I'm not sure if I've been able to clearly state my problem here, but here's the extensive problem description:
We have an array of $n$ numbers, and another given number $d$, one step at a time, we are authorized to add $1$ to any number in the array. The question is simple, what is the minimum number of steps in order to make sure that the sum of all subsets of length $d$ of the given is even?
I am not sure where to begin. Any hint is appreciated.
For instance:
For $n = 5, d = 3$ and the array itself being $1,3,0,5,2$, I just need to add one to the last index of my array [the "2"], so the answer is $1$.
Here are some observations which may help.
The minimum number of steps depends on the specific array you are given, of course.

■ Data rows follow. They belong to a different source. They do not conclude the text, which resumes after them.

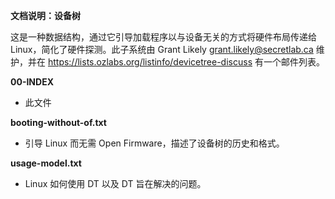 **文档说明：设备树**

这是一种数据结构，通过它引导加载程序以与设备无关的方式将硬件布局传递给 Linux，简化了硬件探测。此子系统由 Grant Likely <grant.likely@secretlab.ca> 维护，并在 https://lists.ozlabs.org/listinfo/devicetree-discuss 有一个邮件列表。

**00-INDEX**
 - 此文件

**booting-without-of.txt**
 - 引导 Linux 而无需 Open Firmware，描述了设备树的历史和格式。

**usage-model.txt**
 - Linux 如何使用 DT 以及 DT 旨在解决的问题。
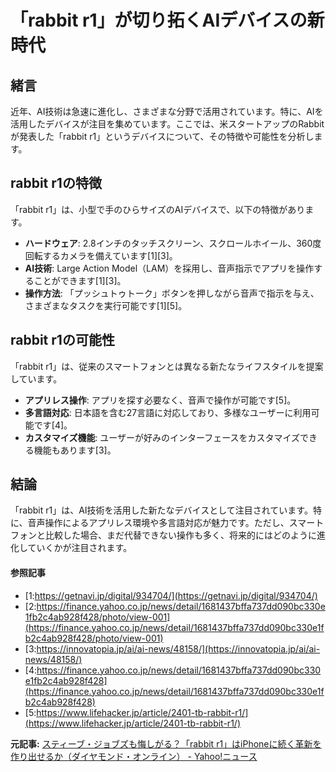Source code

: # 「rabbit r1」が切り拓くAIデバイスの新時代

## 緒言

近年、AI技術は急速に進化し、さまざまな分野で活用されています。特に、AIを活用したデバイスが注目を集めています。ここでは、米スタートアップのRabbitが発表した「rabbit r1」というデバイスについて、その特徴や可能性を分析します。

## rabbit r1の特徴

「rabbit r1」は、小型で手のひらサイズのAIデバイスで、以下の特徴があります。

- **ハードウェア**: 2.8インチのタッチスクリーン、スクロールホイール、360度回転するカメラを備えています[1][3]。
- **AI技術**: Large Action Model（LAM）を採用し、音声指示でアプリを操作することができます[1][3]。
- **操作方法**: 「プッシュトゥトーク」ボタンを押しながら音声で指示を与え、さまざまなタスクを実行可能です[1][5]。

## rabbit r1の可能性

「rabbit r1」は、従来のスマートフォンとは異なる新たなライフスタイルを提案しています。

- **アプリレス操作**: アプリを探す必要なく、音声で操作が可能です[5]。
- **多言語対応**: 日本語を含む27言語に対応しており、多様なユーザーに利用可能です[4]。
- **カスタマイズ機能**: ユーザーが好みのインターフェースをカスタマイズできる機能もあります[3]。

## 結論

「rabbit r1」は、AI技術を活用した新たなデバイスとして注目されています。特に、音声操作によるアプリレス環境や多言語対応が魅力です。ただし、スマートフォンと比較した場合、まだ代替できない操作も多く、将来的にはどのように進化していくかが注目されます。

#### 参照記事
- [1:https://getnavi.jp/digital/934704/](https://getnavi.jp/digital/934704/)
- [2:https://finance.yahoo.co.jp/news/detail/1681437bffa737dd090bc330e1fb2c4ab928f428/photo/view-001](https://finance.yahoo.co.jp/news/detail/1681437bffa737dd090bc330e1fb2c4ab928f428/photo/view-001)
- [3:https://innovatopia.jp/ai/ai-news/48158/](https://innovatopia.jp/ai/ai-news/48158/)
- [4:https://finance.yahoo.co.jp/news/detail/1681437bffa737dd090bc330e1fb2c4ab928f428](https://finance.yahoo.co.jp/news/detail/1681437bffa737dd090bc330e1fb2c4ab928f428)
- [5:https://www.lifehacker.jp/article/2401-tb-rabbit-r1/](https://www.lifehacker.jp/article/2401-tb-rabbit-r1/)


**元記事:** [スティーブ・ジョブズも悔しがる？「rabbit r1」はiPhoneに続く革新を作り出せるか（ダイヤモンド・オンライン） - Yahoo!ニュース](https://news.yahoo.co.jp/articles/1681437bffa737dd090bc330e1fb2c4ab928f428?page=4)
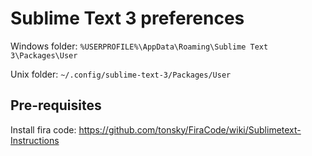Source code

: # Sublime Text 3 preferences

Windows folder: `%USERPROFILE%\AppData\Roaming\Sublime Text 3\Packages\User`

Unix folder: `~/.config/sublime-text-3/Packages/User`

## Pre-requisites

Install fira code: https://github.com/tonsky/FiraCode/wiki/Sublimetext-Instructions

Call the elements of the array $a_1, a_2 \dots a_n$
If $d=1$ you simply have to flip all the odds to evens, and all the numbers might start off odd.
If $d\gt 1$ and the sum of the first $d$ elements is even, consider the sum from $a_2$ to $a_{d+1}$ - this must be even too, and therefore $a_1$ and $a_{d+1}$ have the same parity. You therefore can split your array into $d$ subsets depending on their position modulo $d$ in the array.
Can I suggest two questions.
How can you economically change all these subsets so the elements of each subset have the same parity?
And if you do this as economically as possible, you might end up with all the sums odd instead of even. How much do you need to lose to make the sums even?
For the first question, the number of changes you need to make in each of the subsets to make every element the same parity in each subset is $\le$ half the number in each subset. So adding all these up you can meet the parity constraint with $\le \frac n2$ changes
Then for the second question you can think as follows.
If you have succeeded with $\frac n2$ changes, well and good. Otherwise all your sets of length $d$ sum to odd numbers. Changing the parity of just one of the subsets will fix that, because each subset hits each sum just once.
Now examine the situation in more detail. The subset $s_r$ corresponding to the original elements in positions $\equiv r \bmod d$ originally consisted of $o_r$ odd numbers and $e_r$ even numbers, and had a total of $t_r=o_r+e_r$ members. We gave them all the same parity by changing $c_r=\min (o_r, e_r)\le \frac {t_r}2$ of these. Suppose that $s_p$ is the set for which we made the most changes (max value of $c_p$), and if relevant, that amongst these sets we choose one for which $t_p$ is least. We changed $c_p$ elements to make them all odd, but we could instead have changed $t_p-c_p$ to make them all even. Now let $t_p-c_p=c_p+2f$ so that $c_p+f=\frac {t_p}2$.
Then we have, for $q\neq p$, $2c_q+2f=2c_q+t_p-2c_p\le 2c_q+t_q-2c_q=t_q$ and $c_q\le \frac {t_q}2-f$.
By changing to make everything even, we've had to make $2f$ more changes in set $s_p$, and $f$ more changes than would have brought us to exactly half the set. But in each of the other sets we were already $f$ short of half the elements, so provided we have at least one, i.e. $n\ge 2$, our total number of changes will remain $\le \frac n2$.
You can't do better than $\frac n2$ because if $n$ is even you can just choose the first half equal to zero and the second half equal to $1$.
Note that if $d\gt \frac n2$ you will only have to change at most $n-d+1\le \frac n2$ numbers at most.